11. The method of claim 1, further comprising providing a substrate, wherein sintering comprises sintering the tungsten, rhenium and the substrate.
12. A high pressure high temperature sintered binder comprising: tungsten, wherein the tungsten is within the range of approximately 50% to approximately 99% of the volume of the binder; and rhenium, wherein the rhenium is within the range of approximately 1% to approximately 50% of the volume of the binder.
13. The binder of claim 12, wherein the rhenium is approximately 25% of the total volume of the binder.
14. A polycrystalline composite material comprising: tungsten; rhenium; and a polycrystalline ultra hard material bonded to at least one of the tungsten or the rhenium.
15. The material of claim 14 wherein said tungsten and rhenium form a binder, wherein the tungsten is within the range of approximately 50% to approximately 99% of the volume of the binder, and wherein the rhenium is within the range of approximately 50% to approximately 1% of the volume of the binder.

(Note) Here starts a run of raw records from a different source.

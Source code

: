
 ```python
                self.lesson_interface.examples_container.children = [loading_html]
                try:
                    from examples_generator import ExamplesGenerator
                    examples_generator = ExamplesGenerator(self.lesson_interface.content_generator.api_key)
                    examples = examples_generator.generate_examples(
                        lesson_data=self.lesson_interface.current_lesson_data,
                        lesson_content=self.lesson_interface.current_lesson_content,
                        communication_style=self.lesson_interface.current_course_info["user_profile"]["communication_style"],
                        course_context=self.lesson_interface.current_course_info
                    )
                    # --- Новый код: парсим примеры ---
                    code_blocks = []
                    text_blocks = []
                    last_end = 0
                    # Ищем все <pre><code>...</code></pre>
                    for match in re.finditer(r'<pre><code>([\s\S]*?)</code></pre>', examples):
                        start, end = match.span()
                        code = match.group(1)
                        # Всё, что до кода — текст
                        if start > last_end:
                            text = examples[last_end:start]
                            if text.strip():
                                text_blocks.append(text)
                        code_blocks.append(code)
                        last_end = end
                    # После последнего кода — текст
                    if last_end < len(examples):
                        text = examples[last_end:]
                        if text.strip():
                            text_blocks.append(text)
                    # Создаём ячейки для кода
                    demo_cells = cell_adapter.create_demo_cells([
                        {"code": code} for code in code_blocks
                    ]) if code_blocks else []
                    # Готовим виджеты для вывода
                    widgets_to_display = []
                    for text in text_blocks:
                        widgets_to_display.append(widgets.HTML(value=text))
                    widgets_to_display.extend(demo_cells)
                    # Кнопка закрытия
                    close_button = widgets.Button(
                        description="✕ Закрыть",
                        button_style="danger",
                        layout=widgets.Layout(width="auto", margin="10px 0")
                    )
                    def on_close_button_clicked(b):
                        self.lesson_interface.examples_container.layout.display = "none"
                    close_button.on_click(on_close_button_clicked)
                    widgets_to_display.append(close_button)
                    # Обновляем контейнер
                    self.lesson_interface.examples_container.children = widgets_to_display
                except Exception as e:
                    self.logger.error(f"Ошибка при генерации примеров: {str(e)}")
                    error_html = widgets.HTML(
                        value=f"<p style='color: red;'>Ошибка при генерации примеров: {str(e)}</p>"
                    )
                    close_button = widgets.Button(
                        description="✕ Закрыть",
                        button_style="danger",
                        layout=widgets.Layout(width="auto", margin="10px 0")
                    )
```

16. The material of claim 15, wherein the ultra hard material makes up approximately 50% or higher of the volume of the polycrystalline composite material.
17. The material of claim 15, wherein the rhenium is approximately 25% of the volume of the binder.
18. The material of claim 15, wherein the ultra hard material is cubic boron nitride, and wherein at least a portion of the boron is chemically bonded to the rhenium.
19. The material of claim 15, wherein the ultra hard material is diamond, and wherein at least a portion of the diamond is chemically bonded to the tungsten.
20. The material of claim 14 wherein said tungsten, rhenium and ultra hard material define a polycrystalline ultra hard material layer and wherein the composite material further comprises a substrate bonded to said polycrystalline ultra hard material layer.
21. A polycrystalline composite material comprising: a binder comprising, tungsten, wherein the tungsten is within the range of approximately 50% to approximately 99% of the volume of the binder, and molybdenum, wherein the molybdenum is within the range of approximately 1% to approximately 50% of the volume of the binder; and a polycrystalline ultra hard material.
22. The material of claim 21 wherein said tungsten, molybdenum and ultra hard material define a polycrystalline ultra hard material layer and wherein the composite material further comprises a substrate bonded to said polycrystalline ultra hard material layer.
23. A polycrystalline composite material comprising: a binder comprising, tungsten, wherein the tungsten is within the range of approximately 50% to approximately 99% of the volume of the binder, and lanthanum, wherein the lanthanum is within the range of approximately 1% to approximately 50% of the volume of the binder; and an ultra hard material.
24. The material of claim 23 wherein said tungsten, lanthanum and ultra hard material define a polycrystalline ultra hard material layer and wherein the composite material further comprises a substrate bonded to said polycrystalline ultra hard material layer.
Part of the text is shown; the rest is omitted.